Whether you enjoy Taipei likely depends on how familiar you are with the lifestyle of its main characters. Tao Lin’s writing style — in this novel, it’s hazy, listless and unflinching — calls to mind Bret Easton Ellis’ narrators, and there’s a similar “it takes one to know one” element to Taipei as there is to American Psycho or Glamorama. Could you grasp the incisive details of either of those novels if you were wholly unfamiliar with the excesses ‘80s and ‘90s Manhattan? (The Ellis-Lin connection isn’t entirely my own observation; Ellis is quoted on the book jacket praising Lin as “the most interesting prose stylist of his generation.”)
Lin writes like a millennials’ Ellis. He bundles the lack of direction, convenient friendships and moral relativism that characterize the lowest moments of urban 20-something life and hands the package back to readers in a story that I found, at times, existentially terrifying.

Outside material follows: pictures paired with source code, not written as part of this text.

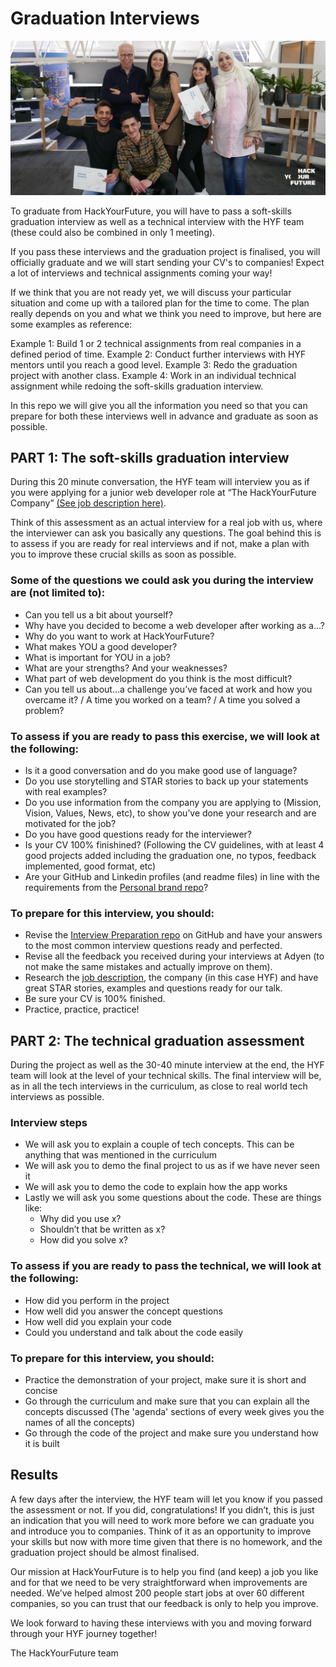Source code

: # Graduation Interviews

![InterviewPreparation](assets/interviewgrad.jpg)

To graduate from HackYourFuture, you will have to pass a soft-skills graduation interview as well as a technical interview with the HYF team (these could also be combined in only 1 meeting). 

If you pass these interviews and the graduation project is finalised, you will officially graduate and we will start sending your CV's to companies! Expect a lot of interviews and technical assignments coming your way!

If we think that you are not ready yet, we will discuss your particular situation and come up with a tailored plan for the time to come. The plan really depends on you and what we think you need to improve, but here are some examples as reference:

Example 1: Build 1 or 2 technical assignments from real companies in a defined period of time.
Example 2: Conduct further interviews with HYF mentors until you reach a good level.
Example 3: Redo the graduation project with another class.
Example 4: Work in an individual technical assignment while redoing the soft-skills graduation interview.

In this repo we will give you all the information you need so that you can prepare for both these interviews well in advance and graduate as soon as possible.

## PART 1: The soft-skills graduation interview

During this 20 minute conversation, the HYF team will interview you as if you were applying for a junior web developer role at “The HackYourFuture Company” [(See job description here)](https://github.com/HackYourFuture/interviewpreparation/blob/main/jobdescription.md). 

Think of this assessment as an actual interview for a real job with us, where the interviewer can ask you basically any questions. The goal behind this is to assess if you are ready for real interviews and if not, make a plan with you to improve these crucial skills as soon as possible.

### Some of the questions we could ask you during the interview are (not limited to):
- Can you tell us a bit about yourself?
- Why have you decided to become a web developer after working as a...?
- Why do you want to work at HackYourFuture?
- What makes YOU a good developer?
- What is important for YOU in a job? 
- What are your strengths? And your weaknesses?
- What part of web development do you think is the most difficult?
- Can you tell us about...a challenge you’ve faced at work and how you overcame it? / A time you worked on a team? / A time you solved a problem?

### To assess if you are ready to pass this exercise, we will look at the following:
- Is it a good conversation and do you make good use of language?
- Do you use storytelling and STAR stories to back up your statements with real examples?
- Do you use information from the company you are applying to (Mission, Vision, Values, News, etc), to show you’ve done your research and are motivated for the job?
- Do you have good questions ready for the interviewer?
- Is your CV 100% finishined? (Following the CV guidelines, with at least 4 good projects added including the graduation one, no typos, feedback implemented, good format, etc)
- Are your GitHub and Linkedin profiles (and readme files) in line with the requirements from the [Personal brand repo](https://github.com/HackYourFuture/yourpersonalbrand)?

### To prepare for this interview, you should:
- Revise the [Interview Preparation repo](https://github.com/HackYourFuture/interviewpreparation) on GitHub and have your answers to the most common interview questions ready and perfected.
- Revise all the feedback you received during your interviews at Adyen (to not make the same mistakes and actually improve on them).
- Research the [job description](https://github.com/HackYourFuture/interviewpreparation/blob/main/jobdescription.md), the company (in this case HYF) and have great STAR stories, examples and questions ready for our talk.
- Be sure your CV is 100% finished.
- Practice, practice, practice!

## PART 2: The technical graduation assessment

During the project as well as the 30-40 minute interview at the end, the HYF team will look at the level of your technical skills. The final interview will be, as in all the tech interviews in the curriculum, as close to real world tech interviews as possible.

### Interview steps
- We will ask you to explain a couple of tech concepts. This can be anything that was mentioned in the curriculum
- We will ask you to demo the final project to us as if we have never seen it
- We will ask you to demo the code to explain how the app works
- Lastly we will ask you some questions about the code. These are things like:
    - Why did you use x?
    - Shouldn’t that be written as x?
    - How did you solve x?

### To assess if you are ready to pass the technical, we will look at the following:
- How did you perform in the project
- How well did you answer the concept questions
- How well did you explain your code
- Could you understand and talk about the code easily

### To prepare for this interview, you should:
- Practice the demonstration of your project, make sure it is short and concise
- Go through the curriculum and make sure that you can explain all the concepts discussed (The 'agenda' sections of every week gives you the names of all the concepts) 
- Go through the code of the project and make sure you understand how it is built

## Results
A few days after the interview, the HYF team will let you know if you passed the assessment or not. If you did, congratulations! If you didn’t, this is just an indication that you will need to work more before we can graduate you and introduce you to companies. Think of it as an opportunity to improve your skills but now with more time given that there is no homework, and the graduation project should be almost finalised.

Our mission at HackYourFuture is to help you find (and keep) a job you like and for that we need to be very straightforward when improvements are needed. We’ve helped almost 200 people start jobs at over 60 different companies, so you can trust that our feedback is only to help you improve. 

We look forward to having these interviews with you and moving forward through your HYF journey together!

The HackYourFuture team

The main character, Paul, is a young Brooklyn-based writer whose sole obligation is to show up on time — and preferably coherent — to stops on his book tour. The rest of his life is unfettered. Friends, girlfriends and drugs come and go with little examination. His life’s rhythm is spiritually manic: bouts of extreme fascination, self-consciousness and analysis followed by a general indifference and melancholy. If you recognize elements of yourself or of your friends in Paul, the novel becomes alarming.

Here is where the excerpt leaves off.